• [Task to complete] Repeat each line of the material below without change.

═════ Records to process ═════

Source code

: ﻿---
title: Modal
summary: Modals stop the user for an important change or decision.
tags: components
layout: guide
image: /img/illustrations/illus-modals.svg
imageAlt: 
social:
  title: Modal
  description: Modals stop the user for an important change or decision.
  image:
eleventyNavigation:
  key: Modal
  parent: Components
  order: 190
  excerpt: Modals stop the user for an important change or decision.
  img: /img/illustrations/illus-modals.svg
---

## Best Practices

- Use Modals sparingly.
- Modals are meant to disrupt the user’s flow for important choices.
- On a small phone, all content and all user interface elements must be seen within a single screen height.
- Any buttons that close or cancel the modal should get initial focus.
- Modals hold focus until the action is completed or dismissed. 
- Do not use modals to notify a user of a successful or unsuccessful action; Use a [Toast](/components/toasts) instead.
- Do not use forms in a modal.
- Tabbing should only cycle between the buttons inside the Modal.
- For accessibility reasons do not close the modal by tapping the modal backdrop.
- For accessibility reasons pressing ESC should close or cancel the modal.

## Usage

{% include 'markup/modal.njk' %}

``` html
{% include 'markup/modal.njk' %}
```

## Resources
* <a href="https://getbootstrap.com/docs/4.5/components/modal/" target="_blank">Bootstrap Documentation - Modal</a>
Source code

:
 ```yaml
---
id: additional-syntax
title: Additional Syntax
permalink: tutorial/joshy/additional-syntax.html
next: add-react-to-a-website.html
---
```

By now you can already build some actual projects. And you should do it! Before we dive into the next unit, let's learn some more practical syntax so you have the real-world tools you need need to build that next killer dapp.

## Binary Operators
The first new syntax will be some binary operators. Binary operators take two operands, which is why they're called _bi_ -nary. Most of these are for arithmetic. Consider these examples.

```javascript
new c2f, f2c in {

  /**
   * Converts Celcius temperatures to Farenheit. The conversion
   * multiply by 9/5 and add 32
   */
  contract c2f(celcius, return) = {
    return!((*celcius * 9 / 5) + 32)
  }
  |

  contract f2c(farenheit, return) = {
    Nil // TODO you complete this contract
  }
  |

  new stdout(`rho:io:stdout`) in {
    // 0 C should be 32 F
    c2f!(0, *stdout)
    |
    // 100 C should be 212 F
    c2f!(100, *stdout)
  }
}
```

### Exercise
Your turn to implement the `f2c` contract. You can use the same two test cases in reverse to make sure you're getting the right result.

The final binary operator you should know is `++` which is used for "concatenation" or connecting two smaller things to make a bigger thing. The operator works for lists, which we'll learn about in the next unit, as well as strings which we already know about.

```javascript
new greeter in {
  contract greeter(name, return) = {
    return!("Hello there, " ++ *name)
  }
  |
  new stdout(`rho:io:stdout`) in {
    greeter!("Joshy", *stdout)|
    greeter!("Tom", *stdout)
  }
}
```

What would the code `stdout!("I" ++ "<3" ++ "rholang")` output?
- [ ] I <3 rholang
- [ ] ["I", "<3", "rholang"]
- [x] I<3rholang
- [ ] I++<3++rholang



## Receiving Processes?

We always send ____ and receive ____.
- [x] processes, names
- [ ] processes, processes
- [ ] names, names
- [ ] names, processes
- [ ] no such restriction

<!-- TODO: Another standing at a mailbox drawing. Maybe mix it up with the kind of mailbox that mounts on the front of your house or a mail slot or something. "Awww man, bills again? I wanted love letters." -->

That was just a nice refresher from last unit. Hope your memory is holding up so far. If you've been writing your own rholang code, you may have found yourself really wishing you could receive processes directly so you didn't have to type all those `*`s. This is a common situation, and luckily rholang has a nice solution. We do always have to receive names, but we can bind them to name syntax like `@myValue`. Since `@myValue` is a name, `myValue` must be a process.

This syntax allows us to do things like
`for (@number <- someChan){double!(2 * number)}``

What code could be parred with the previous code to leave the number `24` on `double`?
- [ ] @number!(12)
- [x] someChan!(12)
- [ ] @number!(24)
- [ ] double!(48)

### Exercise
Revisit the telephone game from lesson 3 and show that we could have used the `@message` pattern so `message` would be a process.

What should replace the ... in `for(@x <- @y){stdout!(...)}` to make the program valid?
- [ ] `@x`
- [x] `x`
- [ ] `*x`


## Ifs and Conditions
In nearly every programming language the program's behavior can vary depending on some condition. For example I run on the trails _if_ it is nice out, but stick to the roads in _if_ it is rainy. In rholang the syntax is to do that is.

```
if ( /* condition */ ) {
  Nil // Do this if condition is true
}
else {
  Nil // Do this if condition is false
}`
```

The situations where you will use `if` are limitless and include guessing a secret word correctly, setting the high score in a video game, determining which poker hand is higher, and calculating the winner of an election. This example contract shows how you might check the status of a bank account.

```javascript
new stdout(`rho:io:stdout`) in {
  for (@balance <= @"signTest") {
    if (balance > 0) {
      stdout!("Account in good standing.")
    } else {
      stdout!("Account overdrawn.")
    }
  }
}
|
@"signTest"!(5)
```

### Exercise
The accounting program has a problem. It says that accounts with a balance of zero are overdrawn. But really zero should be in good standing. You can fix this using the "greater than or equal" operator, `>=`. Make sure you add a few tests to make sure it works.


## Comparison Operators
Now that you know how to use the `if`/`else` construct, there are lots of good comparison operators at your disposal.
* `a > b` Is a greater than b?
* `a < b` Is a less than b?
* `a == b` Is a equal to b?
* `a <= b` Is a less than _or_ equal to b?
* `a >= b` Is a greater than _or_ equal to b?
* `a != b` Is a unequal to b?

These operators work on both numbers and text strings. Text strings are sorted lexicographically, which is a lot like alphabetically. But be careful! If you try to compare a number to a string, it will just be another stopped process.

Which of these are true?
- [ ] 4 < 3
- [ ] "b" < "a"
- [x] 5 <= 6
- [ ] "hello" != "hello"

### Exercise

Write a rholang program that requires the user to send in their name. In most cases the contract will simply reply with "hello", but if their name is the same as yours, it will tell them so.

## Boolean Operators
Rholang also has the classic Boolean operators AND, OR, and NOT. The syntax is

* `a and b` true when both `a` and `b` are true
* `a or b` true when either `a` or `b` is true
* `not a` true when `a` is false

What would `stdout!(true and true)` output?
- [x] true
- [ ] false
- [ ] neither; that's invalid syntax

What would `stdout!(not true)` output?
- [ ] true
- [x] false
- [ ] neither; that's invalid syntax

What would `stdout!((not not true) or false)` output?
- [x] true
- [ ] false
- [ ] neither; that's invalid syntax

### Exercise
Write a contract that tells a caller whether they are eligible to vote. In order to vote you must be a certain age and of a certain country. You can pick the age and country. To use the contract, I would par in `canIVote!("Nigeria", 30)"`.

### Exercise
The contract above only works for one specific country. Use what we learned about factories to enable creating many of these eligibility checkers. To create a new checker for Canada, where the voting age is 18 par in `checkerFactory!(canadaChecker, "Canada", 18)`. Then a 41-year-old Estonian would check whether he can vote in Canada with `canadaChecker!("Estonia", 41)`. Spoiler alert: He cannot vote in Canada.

═════

• [Your response]
Source code

: ﻿---
title: Modal
summary: Modals stop the user for an important change or decision.
tags: components
layout: guide
image: /img/illustrations/illus-modals.svg
imageAlt: 
social:
  title: Modal
  description: Modals stop the user for an important change or decision.
  image:
eleventyNavigation:
  key: Modal
  parent: Components
  order: 190
  excerpt: Modals stop the user for an important change or decision.
  img: /img/illustrations/illus-modals.svg
---

## Best Practices

- Use Modals sparingly.
- Modals are meant to disrupt the user’s flow for important choices.
- On a small phone, all content and all user interface elements must be seen within a single screen height.
- Any buttons that close or cancel the modal should get initial focus.
- Modals hold focus until the action is completed or dismissed. 
- Do not use modals to notify a user of a successful or unsuccessful action; Use a [Toast](/components/toasts) instead.
- Do not use forms in a modal.
- Tabbing should only cycle between the buttons inside the Modal.
- For accessibility reasons do not close the modal by tapping the modal backdrop.
- For accessibility reasons pressing ESC should close or cancel the modal.

## Usage

{% include 'markup/modal.njk' %}

``` html
{% include 'markup/modal.njk' %}
```

## Resources
* <a href="https://getbootstrap.com/docs/4.5/components/modal/" target="_blank">Bootstrap Documentation - Modal</a>
Source code

:
 ```yaml
---
id: additional-syntax
title: Additional Syntax
permalink: tutorial/joshy/additional-syntax.html
next: add-react-to-a-website.html
---
```

By now you can already build some actual projects. And you should do it! Before we dive into the next unit, let's learn some more practical syntax so you have the real-world tools you need need to build that next killer dapp.

## Binary Operators
The first new syntax will be some binary operators. Binary operators take two operands, which is why they're called _bi_ -nary. Most of these are for arithmetic. Consider these examples.

```javascript
new c2f, f2c in {

  /**
   * Converts Celcius temperatures to Farenheit. The conversion
   * multiply by 9/5 and add 32
   */
  contract c2f(celcius, return) = {
    return!((*celcius * 9 / 5) + 32)
  }
  |

  contract f2c(farenheit, return) = {
    Nil // TODO you complete this contract
  }
  |

  new stdout(`rho:io:stdout`) in {
    // 0 C should be 32 F
    c2f!(0, *stdout)
    |
    // 100 C should be 212 F
    c2f!(100, *stdout)
  }
}
```

### Exercise
Your turn to implement the `f2c` contract. You can use the same two test cases in reverse to make sure you're getting the right result.

The final binary operator you should know is `++` which is used for "concatenation" or connecting two smaller things to make a bigger thing. The operator works for lists, which we'll learn about in the next unit, as well as strings which we already know about.

```javascript
new greeter in {
  contract greeter(name, return) = {
    return!("Hello there, " ++ *name)
  }
  |
  new stdout(`rho:io:stdout`) in {
    greeter!("Joshy", *stdout)|
    greeter!("Tom", *stdout)
  }
}
```

What would the code `stdout!("I" ++ "<3" ++ "rholang")` output?
- [ ] I <3 rholang
- [ ] ["I", "<3", "rholang"]
- [x] I<3rholang
- [ ] I++<3++rholang



## Receiving Processes?

We always send ____ and receive ____.
- [x] processes, names
- [ ] processes, processes
- [ ] names, names
- [ ] names, processes
- [ ] no such restriction

<!-- TODO: Another standing at a mailbox drawing. Maybe mix it up with the kind of mailbox that mounts on the front of your house or a mail slot or something. "Awww man, bills again? I wanted love letters." -->

That was just a nice refresher from last unit. Hope your memory is holding up so far. If you've been writing your own rholang code, you may have found yourself really wishing you could receive processes directly so you didn't have to type all those `*`s. This is a common situation, and luckily rholang has a nice solution. We do always have to receive names, but we can bind them to name syntax like `@myValue`. Since `@myValue` is a name, `myValue` must be a process.

This syntax allows us to do things like
`for (@number <- someChan){double!(2 * number)}``

What code could be parred with the previous code to leave the number `24` on `double`?
- [ ] @number!(12)
- [x] someChan!(12)
- [ ] @number!(24)
- [ ] double!(48)

### Exercise
Revisit the telephone game from lesson 3 and show that we could have used the `@message` pattern so `message` would be a process.

What should replace the ... in `for(@x <- @y){stdout!(...)}` to make the program valid?
- [ ] `@x`
- [x] `x`
- [ ] `*x`


## Ifs and Conditions
In nearly every programming language the program's behavior can vary depending on some condition. For example I run on the trails _if_ it is nice out, but stick to the roads in _if_ it is rainy. In rholang the syntax is to do that is.

```
if ( /* condition */ ) {
  Nil // Do this if condition is true
}
else {
  Nil // Do this if condition is false
}`
```

The situations where you will use `if` are limitless and include guessing a secret word correctly, setting the high score in a video game, determining which poker hand is higher, and calculating the winner of an election. This example contract shows how you might check the status of a bank account.

```javascript
new stdout(`rho:io:stdout`) in {
  for (@balance <= @"signTest") {
    if (balance > 0) {
      stdout!("Account in good standing.")
    } else {
      stdout!("Account overdrawn.")
    }
  }
}
|
@"signTest"!(5)
```

### Exercise
The accounting program has a problem. It says that accounts with a balance of zero are overdrawn. But really zero should be in good standing. You can fix this using the "greater than or equal" operator, `>=`. Make sure you add a few tests to make sure it works.


## Comparison Operators
Now that you know how to use the `if`/`else` construct, there are lots of good comparison operators at your disposal.
* `a > b` Is a greater than b?
* `a < b` Is a less than b?
* `a == b` Is a equal to b?
* `a <= b` Is a less than _or_ equal to b?
* `a >= b` Is a greater than _or_ equal to b?
* `a != b` Is a unequal to b?

These operators work on both numbers and text strings. Text strings are sorted lexicographically, which is a lot like alphabetically. But be careful! If you try to compare a number to a string, it will just be another stopped process.

Which of these are true?
- [ ] 4 < 3
- [ ] "b" < "a"
- [x] 5 <= 6
- [ ] "hello" != "hello"

### Exercise

Write a rholang program that requires the user to send in their name. In most cases the contract will simply reply with "hello", but if their name is the same as yours, it will tell them so.

## Boolean Operators
Rholang also has the classic Boolean operators AND, OR, and NOT. The syntax is

* `a and b` true when both `a` and `b` are true
* `a or b` true when either `a` or `b` is true
* `not a` true when `a` is false

What would `stdout!(true and true)` output?
- [x] true
- [ ] false
- [ ] neither; that's invalid syntax

What would `stdout!(not true)` output?
- [ ] true
- [x] false
- [ ] neither; that's invalid syntax

What would `stdout!((not not true) or false)` output?
- [x] true
- [ ] false
- [ ] neither; that's invalid syntax

### Exercise
Write a contract that tells a caller whether they are eligible to vote. In order to vote you must be a certain age and of a certain country. You can pick the age and country. To use the contract, I would par in `canIVote!("Nigeria", 30)"`.

### Exercise
The contract above only works for one specific country. Use what we learned about factories to enable creating many of these eligibility checkers. To create a new checker for Canada, where the voting age is 18 par in `checkerFactory!(canadaChecker, "Canada", 18)`. Then a 41-year-old Estonian would check whether he can vote in Canada with `canadaChecker!("Estonia", 41)`. Spoiler alert: He cannot vote in Canada.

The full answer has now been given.